■ Your instructions: In the data that follows, find each line containing "configurations" and copy it.

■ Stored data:

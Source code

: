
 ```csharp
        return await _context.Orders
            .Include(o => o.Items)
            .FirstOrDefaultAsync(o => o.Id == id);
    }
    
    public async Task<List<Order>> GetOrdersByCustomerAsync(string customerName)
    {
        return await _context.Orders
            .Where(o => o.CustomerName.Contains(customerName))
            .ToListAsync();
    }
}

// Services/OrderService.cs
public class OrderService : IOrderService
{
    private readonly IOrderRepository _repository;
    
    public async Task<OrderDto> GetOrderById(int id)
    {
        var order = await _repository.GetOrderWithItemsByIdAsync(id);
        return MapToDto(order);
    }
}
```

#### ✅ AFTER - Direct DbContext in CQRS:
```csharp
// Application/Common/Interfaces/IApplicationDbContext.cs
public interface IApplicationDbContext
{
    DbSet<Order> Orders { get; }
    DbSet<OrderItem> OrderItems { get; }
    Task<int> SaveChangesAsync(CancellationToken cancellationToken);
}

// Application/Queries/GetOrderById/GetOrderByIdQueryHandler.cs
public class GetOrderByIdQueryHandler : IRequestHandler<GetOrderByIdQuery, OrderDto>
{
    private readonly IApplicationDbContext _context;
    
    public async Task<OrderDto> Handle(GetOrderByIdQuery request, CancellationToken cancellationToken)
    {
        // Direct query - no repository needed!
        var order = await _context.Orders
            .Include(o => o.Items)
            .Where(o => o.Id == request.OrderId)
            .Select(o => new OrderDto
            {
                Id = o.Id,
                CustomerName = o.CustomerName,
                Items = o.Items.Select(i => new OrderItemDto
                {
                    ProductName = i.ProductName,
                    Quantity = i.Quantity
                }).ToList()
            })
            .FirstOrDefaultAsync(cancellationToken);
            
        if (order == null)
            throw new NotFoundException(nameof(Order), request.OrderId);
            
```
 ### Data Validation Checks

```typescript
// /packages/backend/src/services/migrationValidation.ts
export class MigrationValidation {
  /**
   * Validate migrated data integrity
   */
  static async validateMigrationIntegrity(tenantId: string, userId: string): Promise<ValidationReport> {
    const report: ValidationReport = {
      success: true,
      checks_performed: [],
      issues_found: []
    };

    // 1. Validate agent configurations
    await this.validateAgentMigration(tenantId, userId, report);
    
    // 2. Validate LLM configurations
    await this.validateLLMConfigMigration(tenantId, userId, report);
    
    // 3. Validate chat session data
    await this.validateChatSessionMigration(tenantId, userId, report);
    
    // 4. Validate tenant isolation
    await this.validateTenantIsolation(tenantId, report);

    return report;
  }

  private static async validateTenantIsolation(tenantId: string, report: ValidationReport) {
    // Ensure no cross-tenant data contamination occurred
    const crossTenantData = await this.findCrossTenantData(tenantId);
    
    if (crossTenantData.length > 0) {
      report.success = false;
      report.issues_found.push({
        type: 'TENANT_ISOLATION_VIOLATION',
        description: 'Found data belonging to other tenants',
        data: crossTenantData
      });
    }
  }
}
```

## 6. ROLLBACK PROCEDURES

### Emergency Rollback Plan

■ Result of the task:
    // 1. Validate agent configurations
    // 2. Validate LLM configurations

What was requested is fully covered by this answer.